----- Data provided

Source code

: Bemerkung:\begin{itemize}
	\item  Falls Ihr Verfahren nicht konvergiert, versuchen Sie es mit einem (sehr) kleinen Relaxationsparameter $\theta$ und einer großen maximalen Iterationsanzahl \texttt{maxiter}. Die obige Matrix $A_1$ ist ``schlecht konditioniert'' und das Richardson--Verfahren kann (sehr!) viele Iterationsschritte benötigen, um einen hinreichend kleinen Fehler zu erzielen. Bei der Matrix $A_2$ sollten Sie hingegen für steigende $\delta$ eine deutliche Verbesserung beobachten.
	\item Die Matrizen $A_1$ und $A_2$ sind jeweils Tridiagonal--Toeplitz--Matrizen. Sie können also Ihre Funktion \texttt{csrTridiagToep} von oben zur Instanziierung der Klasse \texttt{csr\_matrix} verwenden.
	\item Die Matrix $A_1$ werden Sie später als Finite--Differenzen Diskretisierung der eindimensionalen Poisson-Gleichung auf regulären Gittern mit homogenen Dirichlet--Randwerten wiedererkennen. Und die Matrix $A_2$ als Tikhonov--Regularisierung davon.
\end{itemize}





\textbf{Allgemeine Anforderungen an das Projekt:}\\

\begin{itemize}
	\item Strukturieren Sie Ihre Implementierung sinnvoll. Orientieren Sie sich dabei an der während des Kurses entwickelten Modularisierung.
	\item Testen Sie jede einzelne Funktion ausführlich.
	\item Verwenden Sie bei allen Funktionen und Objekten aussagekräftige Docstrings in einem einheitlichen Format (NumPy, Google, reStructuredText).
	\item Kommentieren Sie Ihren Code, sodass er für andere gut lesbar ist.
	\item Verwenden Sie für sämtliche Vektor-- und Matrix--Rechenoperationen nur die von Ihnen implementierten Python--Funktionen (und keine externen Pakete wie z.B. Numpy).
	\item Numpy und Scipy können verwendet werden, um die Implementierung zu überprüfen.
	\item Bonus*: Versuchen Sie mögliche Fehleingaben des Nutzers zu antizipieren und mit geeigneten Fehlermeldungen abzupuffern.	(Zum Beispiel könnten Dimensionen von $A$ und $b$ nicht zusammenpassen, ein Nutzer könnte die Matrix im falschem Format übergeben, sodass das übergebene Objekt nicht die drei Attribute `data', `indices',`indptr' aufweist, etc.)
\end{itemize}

----------

Output only the lines from the one with "wie z.B. Numpy)." through the last line of the entries above; please keep them exact.

• **Expected output**
	\item Verwenden Sie für sämtliche Vektor-- und Matrix--Rechenoperationen nur die von Ihnen implementierten Python--Funktionen (und keine externen Pakete wie z.B. Numpy).
	\item Numpy und Scipy können verwendet werden, um die Implementierung zu überprüfen.
	\item Bonus*: Versuchen Sie mögliche Fehleingaben des Nutzers zu antizipieren und mit geeigneten Fehlermeldungen abzupuffern.	(Zum Beispiel könnten Dimensionen von $A$ und $b$ nicht zusammenpassen, ein Nutzer könnte die Matrix im falschem Format übergeben, sodass das übergebene Objekt nicht die drei Attribute `data', `indices',`indptr' aufweist, etc.)
\end{itemize}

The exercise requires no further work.